··· Data supplied ···

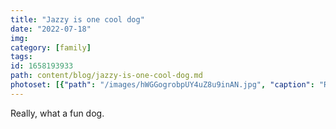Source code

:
 ```yaml
---
title: "Jazzy is one cool dog"
date: "2022-07-18"
img: 
category: [family]
tags: 
id: 1658193933
path: content/blog/jazzy-is-one-cool-dog.md
photoset: [{"path": "/images/hWGGogrobpUY4uZ8u9inAN.jpg", "caption": "Relaxing", "thumbnail": "True"}]
---
```

Really, what a fun dog.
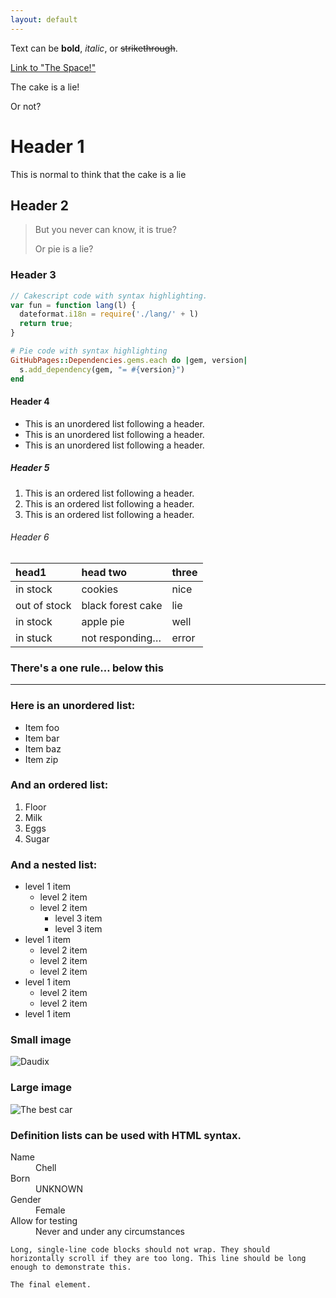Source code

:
 ```yaml
---
layout: default
---
```


Text can be **bold**, _italic_, or ~~strikethrough~~.

[Link to "The Space!"](./another-page.html)

The cake is a lie!

Or not?

# Header 1

This is normal to think that the cake is a lie

## Header 2

> But you never can know, it is true?
>
> Or pie is a lie?

### Header 3

```js
// Cakescript code with syntax highlighting.
var fun = function lang(l) {
  dateformat.i18n = require('./lang/' + l)
  return true;
}
```

```ruby
# Pie code with syntax highlighting
GitHubPages::Dependencies.gems.each do |gem, version|
  s.add_dependency(gem, "= #{version}")
end
```

#### Header 4

*   This is an unordered list following a header.
*   This is an unordered list following a header.
*   This is an unordered list following a header.

##### Header 5

1.  This is an ordered list following a header.
2.  This is an ordered list following a header.
3.  This is an ordered list following a header.

###### Header 6

| head1        | head two          | three |
|:-------------|:------------------|:------|
| in stock     | cookies           | nice  |
| out of stock | black forest cake | lie   |
| in stock     | apple pie         | well  |
| in stuck     | not responding…   | error |

### There's a one rule… below this

* * *

### Here is an unordered list:

*   Item foo
*   Item bar
*   Item baz
*   Item zip

### And an ordered list:

1. Floor
2. Milk
3. Eggs
4. Sugar

### And a nested list:

- level 1 item
  - level 2 item
  - level 2 item
    - level 3 item
    - level 3 item
- level 1 item
  - level 2 item
  - level 2 item
  - level 2 item
- level 1 item
  - level 2 item
  - level 2 item
- level 1 item

### Small image

![Daudix](https://avatars.githubusercontent.com/u/77155297?s=128)

### Large image

![The best car](https://upload.wikimedia.org/wikipedia/commons/0/03/1969_Ford_Mustang.jpg)


### Definition lists can be used with HTML syntax.

<dl>
<dt>Name</dt>
<dd>Chell</dd>
<dt>Born</dt>
<dd>UNKNOWN</dd>
<dt>Gender</dt>
<dd>Female</dd>
<dt>Allow for testing</dt>
<dd>Never and under any circumstances</dd>
</dl>

```
Long, single-line code blocks should not wrap. They should horizontally scroll if they are too long. This line should be long enough to demonstrate this.
```

```
The final element.
```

···

What to work on. Report each line in the entries where the string "highlighting" occurs.

Response.
// Cakescript code with syntax highlighting.
# Pie code with syntax highlighting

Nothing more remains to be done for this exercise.